# [Requirement]
The records that follow should be copied out exactly, pictures excluded.

[Collected data]
════════════════════
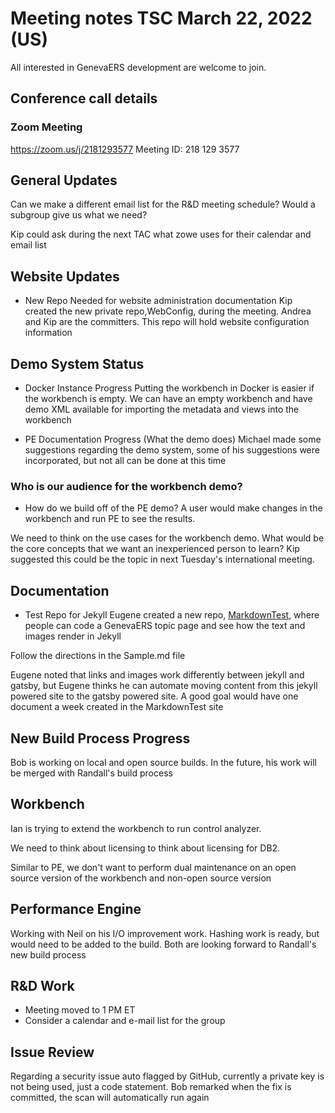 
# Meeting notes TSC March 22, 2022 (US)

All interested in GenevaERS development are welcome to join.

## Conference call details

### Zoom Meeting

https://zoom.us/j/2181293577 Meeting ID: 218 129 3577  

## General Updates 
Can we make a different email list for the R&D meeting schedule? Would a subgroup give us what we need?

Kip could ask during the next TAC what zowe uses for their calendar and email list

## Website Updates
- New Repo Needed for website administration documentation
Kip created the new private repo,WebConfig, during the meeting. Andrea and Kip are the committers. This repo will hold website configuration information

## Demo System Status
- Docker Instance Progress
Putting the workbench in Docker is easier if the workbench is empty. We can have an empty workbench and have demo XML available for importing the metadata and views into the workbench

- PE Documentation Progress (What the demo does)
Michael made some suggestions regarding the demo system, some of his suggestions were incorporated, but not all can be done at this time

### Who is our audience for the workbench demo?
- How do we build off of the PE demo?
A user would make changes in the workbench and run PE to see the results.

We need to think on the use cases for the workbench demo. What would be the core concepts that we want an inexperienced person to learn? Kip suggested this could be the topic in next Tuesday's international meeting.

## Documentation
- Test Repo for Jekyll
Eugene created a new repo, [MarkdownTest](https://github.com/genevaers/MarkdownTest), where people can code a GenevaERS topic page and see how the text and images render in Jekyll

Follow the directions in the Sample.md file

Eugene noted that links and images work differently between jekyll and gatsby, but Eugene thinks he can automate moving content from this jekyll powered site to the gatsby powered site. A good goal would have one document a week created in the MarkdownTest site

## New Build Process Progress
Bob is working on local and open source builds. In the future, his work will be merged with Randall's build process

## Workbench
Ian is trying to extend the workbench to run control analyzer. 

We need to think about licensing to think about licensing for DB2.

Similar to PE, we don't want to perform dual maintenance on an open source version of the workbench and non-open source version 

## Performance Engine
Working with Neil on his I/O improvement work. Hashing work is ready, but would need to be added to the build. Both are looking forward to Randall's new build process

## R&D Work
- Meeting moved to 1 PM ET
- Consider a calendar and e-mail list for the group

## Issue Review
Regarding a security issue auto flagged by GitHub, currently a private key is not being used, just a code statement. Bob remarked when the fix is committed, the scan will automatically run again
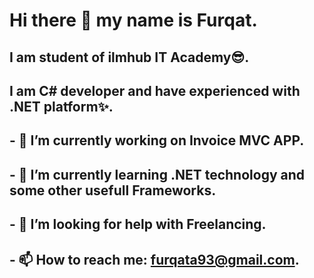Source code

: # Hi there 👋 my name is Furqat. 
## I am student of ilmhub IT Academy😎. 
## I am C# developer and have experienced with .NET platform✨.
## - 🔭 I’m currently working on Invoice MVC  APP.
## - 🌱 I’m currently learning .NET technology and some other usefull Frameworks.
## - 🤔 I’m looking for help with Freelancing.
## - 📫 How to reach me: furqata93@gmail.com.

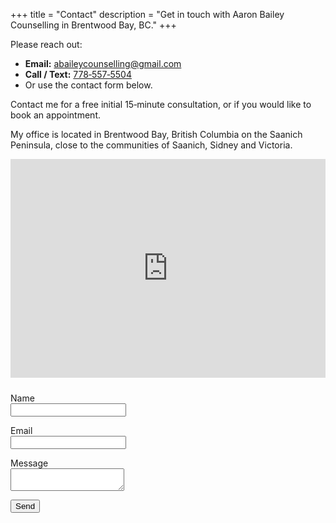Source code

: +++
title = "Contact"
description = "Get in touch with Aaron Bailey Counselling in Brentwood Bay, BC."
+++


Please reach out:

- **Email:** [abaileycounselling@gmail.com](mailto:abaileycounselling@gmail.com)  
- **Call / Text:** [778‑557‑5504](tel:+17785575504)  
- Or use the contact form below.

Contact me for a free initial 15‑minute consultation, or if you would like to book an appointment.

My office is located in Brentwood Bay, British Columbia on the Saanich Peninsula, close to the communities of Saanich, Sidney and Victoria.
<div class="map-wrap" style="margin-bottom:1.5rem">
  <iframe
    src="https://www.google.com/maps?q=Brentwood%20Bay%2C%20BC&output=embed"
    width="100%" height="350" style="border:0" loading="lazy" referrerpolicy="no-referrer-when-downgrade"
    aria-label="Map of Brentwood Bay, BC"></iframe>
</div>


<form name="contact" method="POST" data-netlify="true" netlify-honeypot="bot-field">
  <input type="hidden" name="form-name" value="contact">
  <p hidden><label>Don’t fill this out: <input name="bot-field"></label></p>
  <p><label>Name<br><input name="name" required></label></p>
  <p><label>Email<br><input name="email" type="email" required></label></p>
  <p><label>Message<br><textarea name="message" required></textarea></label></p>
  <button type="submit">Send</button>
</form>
════════════════════
# [Exercise solution]
# Meeting notes TSC March 22, 2022 (US)

All interested in GenevaERS development are welcome to join.

## Conference call details

### Zoom Meeting

https://zoom.us/j/2181293577 Meeting ID: 218 129 3577  

## General Updates 
Can we make a different email list for the R&D meeting schedule? Would a subgroup give us what we need?

Kip could ask during the next TAC what zowe uses for their calendar and email list

## Website Updates
- New Repo Needed for website administration documentation
Kip created the new private repo,WebConfig, during the meeting. Andrea and Kip are the committers. This repo will hold website configuration information

## Demo System Status
- Docker Instance Progress
Putting the workbench in Docker is easier if the workbench is empty. We can have an empty workbench and have demo XML available for importing the metadata and views into the workbench

- PE Documentation Progress (What the demo does)
Michael made some suggestions regarding the demo system, some of his suggestions were incorporated, but not all can be done at this time

### Who is our audience for the workbench demo?
- How do we build off of the PE demo?
A user would make changes in the workbench and run PE to see the results.

We need to think on the use cases for the workbench demo. What would be the core concepts that we want an inexperienced person to learn? Kip suggested this could be the topic in next Tuesday's international meeting.

## Documentation
- Test Repo for Jekyll
Eugene created a new repo, [MarkdownTest](https://github.com/genevaers/MarkdownTest), where people can code a GenevaERS topic page and see how the text and images render in Jekyll

Follow the directions in the Sample.md file

Eugene noted that links and images work differently between jekyll and gatsby, but Eugene thinks he can automate moving content from this jekyll powered site to the gatsby powered site. A good goal would have one document a week created in the MarkdownTest site

## New Build Process Progress
Bob is working on local and open source builds. In the future, his work will be merged with Randall's build process

## Workbench
Ian is trying to extend the workbench to run control analyzer. 

We need to think about licensing to think about licensing for DB2.

Similar to PE, we don't want to perform dual maintenance on an open source version of the workbench and non-open source version 

## Performance Engine
Working with Neil on his I/O improvement work. Hashing work is ready, but would need to be added to the build. Both are looking forward to Randall's new build process

## R&D Work
- Meeting moved to 1 PM ET
- Consider a calendar and e-mail list for the group

## Issue Review
Regarding a security issue auto flagged by GitHub, currently a private key is not being used, just a code statement. Bob remarked when the fix is committed, the scan will automatically run again
Source code

: # Hi there 👋 my name is Furqat. 
## I am student of ilmhub IT Academy😎. 
## I am C# developer and have experienced with .NET platform✨.
## - 🔭 I’m currently working on Invoice MVC  APP.
## - 🌱 I’m currently learning .NET technology and some other usefull Frameworks.
## - 🤔 I’m looking for help with Freelancing.
## - 📫 How to reach me: furqata93@gmail.com.

Source code

: +++
title = "Contact"
description = "Get in touch with Aaron Bailey Counselling in Brentwood Bay, BC."
+++


Please reach out:

- **Email:** [abaileycounselling@gmail.com](mailto:abaileycounselling@gmail.com)  
- **Call / Text:** [778‑557‑5504](tel:+17785575504)  
- Or use the contact form below.

Contact me for a free initial 15‑minute consultation, or if you would like to book an appointment.

My office is located in Brentwood Bay, British Columbia on the Saanich Peninsula, close to the communities of Saanich, Sidney and Victoria.
<div class="map-wrap" style="margin-bottom:1.5rem">
  <iframe
    src="https://www.google.com/maps?q=Brentwood%20Bay%2C%20BC&output=embed"
    width="100%" height="350" style="border:0" loading="lazy" referrerpolicy="no-referrer-when-downgrade"
    aria-label="Map of Brentwood Bay, BC"></iframe>
</div>


<form name="contact" method="POST" data-netlify="true" netlify-honeypot="bot-field">
  <input type="hidden" name="form-name" value="contact">
  <p hidden><label>Don’t fill this out: <input name="bot-field"></label></p>
  <p><label>Name<br><input name="name" required></label></p>
  <p><label>Email<br><input name="email" type="email" required></label></p>
  <p><label>Message<br><textarea name="message" required></textarea></label></p>
  <button type="submit">Send</button>
</form>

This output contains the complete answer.